What surprises me is how honest she is, how “good.” I see me in her. I don’t know how she got there. She is so kind, so sensitive, so well-intentioned. I was all those things. I didn’t lie. I cried in my room at night because I didn’t seem able to convince people — my family — that I wasn’t bad. Something pushed me to do the right thing, to love, to listen and care. Zeke is that way too. I hope she knows I see it.

4 responses to “Retrospective 16: 1978 — Scapegoat skinhead

  1. Oh, TK. Hugs. I’m so sorry.

    I have gone through parenting with the same intention: I will *always* believe my kids. They’ve never let me down (that I know of). & if they had, that would be OK. I owe them the trust.

  2. Oh, this is hard. Thank you.

  3. I feel outraged!! What injustice. And when your mother punished you it lightened the tension between her and her husband? What is that? First, why should it do that in the first place. And then, why would she tell you that? And cutting hair for punishment? Never mind having to go to school with it shaved.
    Oh I wish you didn’t have to experience all that. The betrayal from your sisters, your mother, the ridicule and cruelty at school (I know that one well), the loss of your one genuine friend.
    Lots of pain there, TK. Wish I could go back there and soothe it all away.
    Stella

  4. Dale: “They have never let me down (that I know of). & if they had, that would be OK.” Yes. I want that kind of trust and love to fill me in regards to Zeke. I didn’t lie, so I assume she doesn’t. It’s worked well. Her friends are surprised at how I trust her. And she’s never let me down.

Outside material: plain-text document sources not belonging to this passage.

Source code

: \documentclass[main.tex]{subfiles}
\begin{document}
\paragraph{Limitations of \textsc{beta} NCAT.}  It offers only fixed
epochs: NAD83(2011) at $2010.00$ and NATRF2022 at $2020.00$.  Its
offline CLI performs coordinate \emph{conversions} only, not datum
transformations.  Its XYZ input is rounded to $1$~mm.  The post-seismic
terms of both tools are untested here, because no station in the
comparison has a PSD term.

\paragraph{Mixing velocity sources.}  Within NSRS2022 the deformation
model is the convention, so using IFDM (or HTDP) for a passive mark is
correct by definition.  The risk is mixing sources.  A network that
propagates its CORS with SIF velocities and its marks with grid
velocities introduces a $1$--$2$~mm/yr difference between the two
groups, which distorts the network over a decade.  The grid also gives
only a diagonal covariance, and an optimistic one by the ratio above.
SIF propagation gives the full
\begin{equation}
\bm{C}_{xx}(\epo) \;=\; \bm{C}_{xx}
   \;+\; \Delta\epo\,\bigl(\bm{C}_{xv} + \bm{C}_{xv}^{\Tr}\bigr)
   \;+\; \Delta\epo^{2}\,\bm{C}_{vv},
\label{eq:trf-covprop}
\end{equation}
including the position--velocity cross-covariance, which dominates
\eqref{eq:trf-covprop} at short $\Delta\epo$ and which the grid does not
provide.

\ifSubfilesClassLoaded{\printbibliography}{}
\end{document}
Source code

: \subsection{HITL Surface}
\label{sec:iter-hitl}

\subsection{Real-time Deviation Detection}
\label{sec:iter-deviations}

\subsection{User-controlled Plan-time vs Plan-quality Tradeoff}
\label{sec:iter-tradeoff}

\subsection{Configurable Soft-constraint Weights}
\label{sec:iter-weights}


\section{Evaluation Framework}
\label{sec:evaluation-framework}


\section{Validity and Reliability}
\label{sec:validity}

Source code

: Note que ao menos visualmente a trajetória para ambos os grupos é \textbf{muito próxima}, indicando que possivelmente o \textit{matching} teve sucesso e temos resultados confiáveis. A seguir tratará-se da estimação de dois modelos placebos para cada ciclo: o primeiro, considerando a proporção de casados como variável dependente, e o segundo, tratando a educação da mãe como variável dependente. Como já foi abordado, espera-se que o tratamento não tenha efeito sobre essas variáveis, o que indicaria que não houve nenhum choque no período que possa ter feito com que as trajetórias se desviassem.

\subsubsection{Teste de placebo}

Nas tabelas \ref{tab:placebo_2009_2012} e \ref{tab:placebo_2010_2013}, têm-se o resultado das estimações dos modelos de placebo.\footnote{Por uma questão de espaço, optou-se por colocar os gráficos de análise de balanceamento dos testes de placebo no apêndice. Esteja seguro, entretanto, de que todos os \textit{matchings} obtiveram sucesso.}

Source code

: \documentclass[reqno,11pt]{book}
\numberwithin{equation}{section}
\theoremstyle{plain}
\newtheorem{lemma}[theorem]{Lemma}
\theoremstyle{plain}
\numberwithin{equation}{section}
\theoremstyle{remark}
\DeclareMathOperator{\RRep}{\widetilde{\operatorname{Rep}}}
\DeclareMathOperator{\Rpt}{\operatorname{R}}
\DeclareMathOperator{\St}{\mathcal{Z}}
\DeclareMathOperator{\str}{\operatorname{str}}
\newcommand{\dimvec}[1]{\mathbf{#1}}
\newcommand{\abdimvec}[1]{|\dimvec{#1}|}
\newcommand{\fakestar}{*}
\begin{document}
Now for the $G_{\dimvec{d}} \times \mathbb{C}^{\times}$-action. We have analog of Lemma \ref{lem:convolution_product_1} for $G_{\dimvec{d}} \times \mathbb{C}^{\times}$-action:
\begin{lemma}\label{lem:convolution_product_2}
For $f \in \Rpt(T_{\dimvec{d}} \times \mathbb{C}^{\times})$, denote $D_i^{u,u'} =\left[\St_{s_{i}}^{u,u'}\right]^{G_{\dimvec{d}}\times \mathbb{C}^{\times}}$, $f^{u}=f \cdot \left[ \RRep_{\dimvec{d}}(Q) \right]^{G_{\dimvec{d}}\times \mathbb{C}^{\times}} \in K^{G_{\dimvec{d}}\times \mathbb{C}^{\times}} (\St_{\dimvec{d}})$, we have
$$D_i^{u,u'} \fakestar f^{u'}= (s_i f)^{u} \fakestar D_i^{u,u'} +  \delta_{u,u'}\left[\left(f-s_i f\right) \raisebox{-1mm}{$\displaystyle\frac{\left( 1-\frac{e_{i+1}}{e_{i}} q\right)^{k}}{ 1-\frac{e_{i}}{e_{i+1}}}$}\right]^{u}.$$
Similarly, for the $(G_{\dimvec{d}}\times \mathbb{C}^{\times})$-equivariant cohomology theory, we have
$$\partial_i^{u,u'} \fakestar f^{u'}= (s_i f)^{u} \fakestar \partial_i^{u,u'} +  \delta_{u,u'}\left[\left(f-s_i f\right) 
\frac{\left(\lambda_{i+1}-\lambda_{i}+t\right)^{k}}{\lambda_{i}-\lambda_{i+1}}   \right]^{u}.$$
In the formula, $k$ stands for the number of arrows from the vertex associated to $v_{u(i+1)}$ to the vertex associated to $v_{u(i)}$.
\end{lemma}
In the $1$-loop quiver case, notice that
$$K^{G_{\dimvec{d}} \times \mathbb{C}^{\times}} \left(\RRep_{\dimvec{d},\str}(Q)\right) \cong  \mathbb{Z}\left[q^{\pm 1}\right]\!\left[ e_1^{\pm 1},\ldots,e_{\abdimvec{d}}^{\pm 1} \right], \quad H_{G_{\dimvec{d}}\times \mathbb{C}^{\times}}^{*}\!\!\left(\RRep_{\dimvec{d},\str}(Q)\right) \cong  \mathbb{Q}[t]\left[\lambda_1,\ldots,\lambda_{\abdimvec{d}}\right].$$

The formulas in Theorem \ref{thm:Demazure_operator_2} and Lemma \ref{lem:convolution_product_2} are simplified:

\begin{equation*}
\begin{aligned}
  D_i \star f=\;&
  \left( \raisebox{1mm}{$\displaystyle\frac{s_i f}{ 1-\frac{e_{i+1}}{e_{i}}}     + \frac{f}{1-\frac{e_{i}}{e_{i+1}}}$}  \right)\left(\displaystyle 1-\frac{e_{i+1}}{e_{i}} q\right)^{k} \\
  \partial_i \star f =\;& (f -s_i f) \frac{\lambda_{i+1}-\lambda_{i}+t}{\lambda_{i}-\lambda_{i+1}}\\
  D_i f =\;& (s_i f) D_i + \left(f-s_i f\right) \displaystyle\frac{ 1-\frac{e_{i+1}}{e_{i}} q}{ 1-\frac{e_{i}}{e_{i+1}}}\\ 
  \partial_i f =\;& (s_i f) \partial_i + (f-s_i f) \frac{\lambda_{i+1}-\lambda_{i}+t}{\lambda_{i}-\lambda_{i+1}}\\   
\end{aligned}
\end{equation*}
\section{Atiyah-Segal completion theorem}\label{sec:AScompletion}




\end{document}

    mm: I know how it happened, and why. Distance and time can ease the pain, and does, thank goodness! 🙂

    Stella: I don’t think she knew why she was doing it at the time. She was very sick (this was the time she was struggling with her allergies), and her relationship with Dad was faltering. I think she was desperate and scared, and honestly I don’t think she realized the impact on me. She told me because we started talking for the first time when we got breast cancer at the same time. And it was good that she told me, because for the first time what happened was acknowledged. It hadn’t been, before. Just her acknowledgment that I wasn’t crazy, that I wasn’t imagining it, did a lot to help me move forward. So I’m grateful that she told me, and grateful there was a reason. She didn’t do it because she hated me, but for her own reasons. It doesn’t make it right, but it helped me so much to recognize WHY things were the way they were.

    Anyway, thank you so much for your support and care. It means a lot.